Em alto e bom tom é necessário avisar aos desavisados que se os especialistas decidem por desenterrar a desgastada e ineficaz internação involuntária, ou é porque desconhecem os caminhos trilhados pelas políticas de cuidado aos doentes mentais – e, neste caso, devemos duvidar de sua tão honrosa especialidade – ou os motivos são outros que desconhecemos... Ou será que são os mesmos de outrora? Só pra lembrar aos esquecidos ou avisar aos desavisados, as internações involuntárias e indiscriminadas, enriqueceram a chamada “indústria da loucura”, condenando os doentes mentais ao isolamento, ao abandono e à exclusão, tudo, é claro, em nome do ‘tratamento’ e do ‘bem’ deles. (mais ironia, por favor).

Existem alguns avanços conquistados no âmbito das políticas de saúde mental que não podem retroceder, sob nenhuma justificativa, nem mesmo pelo apelo emocionado de pais e mães. Aquilo que foi superado pela sua ineficácia e ineficiência, pela iatrogenia gerada, pela desumanidade e desrespeito a direitos mínimos de dignidade e cidadania e pelo reforçamento de estigmas e preconceitos, não pode ser novamente pensado como uma estratégia possível e plausível. Já vimos este filme antes, o roteiro é o mesmo, agora com outros atores: eram os ‘loucos’ agora os ‘drogadictos’.

Por outro lado, longe dos olhos dos doutores especialistas que sabem tudo e da mídia ávida por nos comover com a desgraça alheia, muita coisa interessante e verdadeiramente inovadora está acontecendo.
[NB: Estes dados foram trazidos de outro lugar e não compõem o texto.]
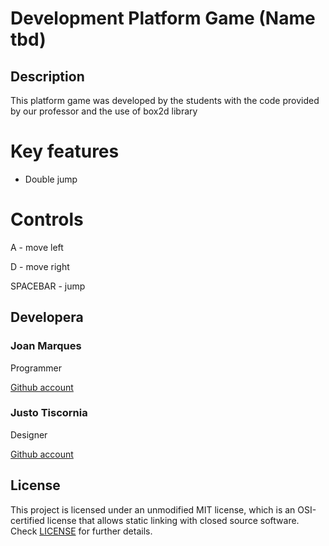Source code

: # Development Platform Game (Name tbd)

## Description 

This platform game was developed by the students with the code provided by our professor and the use of box2d library

# Key features

- Double jump

# Controls

A - move left

D - move right

SPACEBAR - jump

## Developera

### Joan Marques
Programmer

[Github account](https://github.com/joanmarquesbesses)

### Justo Tiscornia
Designer

[Github account](https://github.com/Jusstox)

## License

This project is licensed under an unmodified MIT license, which is an OSI-certified license that allows static linking with closed source software. Check [LICENSE]() for further details.
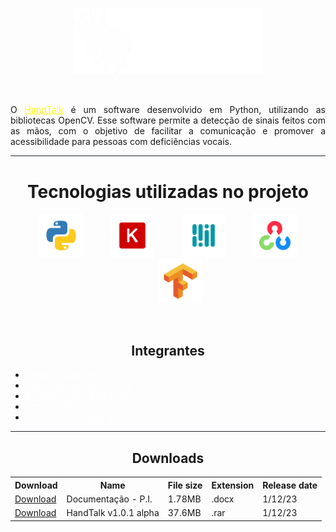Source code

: <p align="center">
  <img src="public/assets/images/Handtalk logo.png" style="width: 300px;" />
</p>

<br>
<p style="text-align: justify">O <a href="https://hand-talk.netlify.app/" target="_blank" style="color: yellow">HandTalk</a> é um software desenvolvido em Python, utilizando as bibliotecas OpenCV. Esse software permite a detecção de sinais feitos com as mãos, com o objetivo de facilitar a comunicação e promover a acessibilidade para pessoas com deficiências vocais.</p>

<div style="background-color: #21262d; width: 100%; height: 1px; border-radius: 100px"></div>

<h1 align="center">Tecnologias utilizadas no projeto</h1>
<p align="center">
    <img src="public/assets/images/TechIcons/Python.png"/ style="width: 70px; display: inline-block;">
    <img src="public/assets/images/TechIcons/KerasIcon.png"/ style="width: 70px; display: inline-block; margin-left: 40px;">
    <img src="public/assets/images/TechIcons/MediaPipe.png"/ style="width: 70px; display: inline-block; margin-left: 40px;">
    <img src="public/assets/images/TechIcons/OpenCV.png"/ style="width: 70px; display: inline-block; margin-left: 40px;">
    <img src="public/assets/images/TechIcons/TensorFlow.png"/ style="width: 70px; display: inline-block; margin-left: 40px;">
</p>
<br>
<h2 align="center">Integrantes</h2>
<ul>
    <li>
        <a href="https://github.com/Gustavo2022003" target="_blank" style="color: white">Gustavo Gutierrez</a>
    </li>
    <li>
        <a href="https://github.com/oliveirajh" target="_blank" style="color: white">João Henrique de Oliveira</a>
    </li>
    <li>
        <a href="https://github.com/avalonecabrera1902" target="_blank" style="color: white">Avalone Cabrera da Silva</a>
    </li>
    <li>
        <a href="https://github.com/chrismatex" target="_blank" style="color: white">Christian Martins Teixeira</a>
    </li>
    <li>
        <a href="#" target="_blank" style="color: white">Leonardo Henrique dos Santos</a>
    </li>
</ul>

<div style="background-color: #21262d; width: 100%; height: 1px; border-radius: 100px"></div>

<h2 align="center">Downloads</h2>
<div style="margin: auto;">
    <table>
        <tr>
            <th>Download</th>
            <th>Name</th>
            <th>File size</th>
            <th>Extension</th>
            <th>Release date</th>
        </tr>
        <tr>
            <td><a href="public/Docs/HandTalk.pdf">Download</a></td>
            <td>Documentação - P.I.</td>
            <td>1.78MB</td>
            <td>.docx</td>
            <td>1/12/23</td>
        </tr>
            <tr>
            <td><a href="HandTalk.rar">Download</a></td>
            <td>HandTalk v1.0.1 alpha</td>
            <td>37.6MB</td>
            <td>.rar</td>
            <td>1/12/23</td>
        </tr>
    </table>
</div>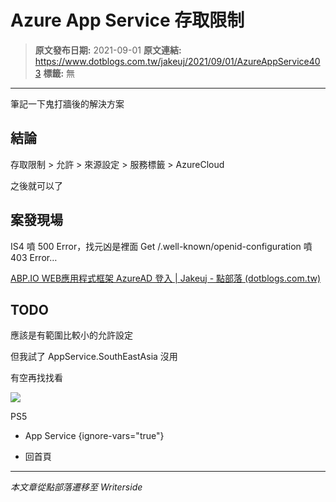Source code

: # Azure App Service 存取限制

> **原文發布日期:** 2021-09-01
> **原文連結:** https://www.dotblogs.com.tw/jakeuj/2021/09/01/AzureAppService403
> **標籤:** 無

---

筆記一下鬼打牆後的解決方案

## 結論

存取限制 > 允許 > 來源設定 > 服務標籤 > AzureCloud

之後就可以了

## 案發現場

IS4 噴 500 Error，找元凶是裡面 Get /.well-known/openid-configuration 噴 403 Error…

[ABP.IO WEB應用程式框架 AzureAD 登入 | Jakeuj - 點部落 (dotblogs.com.tw)](https://www.dotblogs.com.tw/jakeuj/2021/08/23/AbpAzureAdLogin)

## TODO

應該是有範圍比較小的允許設定

但我試了 AppService.SouthEastAsia 沒用

有空再找找看

![](https://card.psnprofiles.com/1/jakeuj.png)

PS5

* App Service
{ignore-vars="true"}

* 回首頁

---

*本文章從點部落遷移至 Writerside*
Os CAPS ad: serviços que se propõem a oferecer tratamento humanizado, aberto, de caráter comunitário, vinculado a uma rede de atenção em saúde e assistência integral, com propostas de apoio familiar, exercício de cidadania e inserção social. Os redutores de danos: que estão nas ruas e esquinas, nos lugares onde ninguém ousa chegar, oferecendo seus ouvidos, seu olhar e seus cuidados para os que só tem a rua como clínica possível. Projetos governamentais e não governamentais: que ocupam comunidades carentes, sobem os morros e as favelas e lidam ‘cara a cara’ com o tráfico e a criminalidade, para oferecer acesso à educação, esporte, lazer e cultura àqueles com poucas oportunidades de escapar do jugo das drogas. E inúmeras outras experiências exitosas, desenvolvidas por entidades e instituições diversas, e que lamentavelmente não aparecerão na mídia em horário nobre, afinal, o que dá audiência e seriedade científica ao desenvolvimento do tema são os doutores especialistas em seus jalecos impecavelmente brancos, e se estão brancos é porque nunca estiveram com a “mão na massa”.

Mas nós, trabalhadores e defensores do SUS e de suas políticas, participantes e atores dessas outras experiências que dificilmente serão colocadas na mídia, nós os especialistas em botar a “mão na massa” esperamos que a sociedade entenda que a internação tradicional parece, mas não é a solução para os problemas relacionados ao uso e abuso de álcool e outras drogas. E isso não quer dizer que as soluções possíveis sejam mais simples, ao contrário, são muito mais complexas e exigem uma grande diversidade de aparatos, intervenções, instâncias e estratégias.

Esperamos que o SUS e seus atores e gestores comprometidos com o fortalecimento e a defesa de uma saúde pública, gratuita e de boa qualidade, consigam enfrentar este enorme desafio com avanços e não retrocessos. Contudo, sabemos que só conseguiremos vencê-lo com muito trabalho, dedicação, esforço, enfrentamentos, estudos e discussões. E sabemos também que os doutores especialistas que sabem tudo não estarão lá para colocar a mão nessa massa.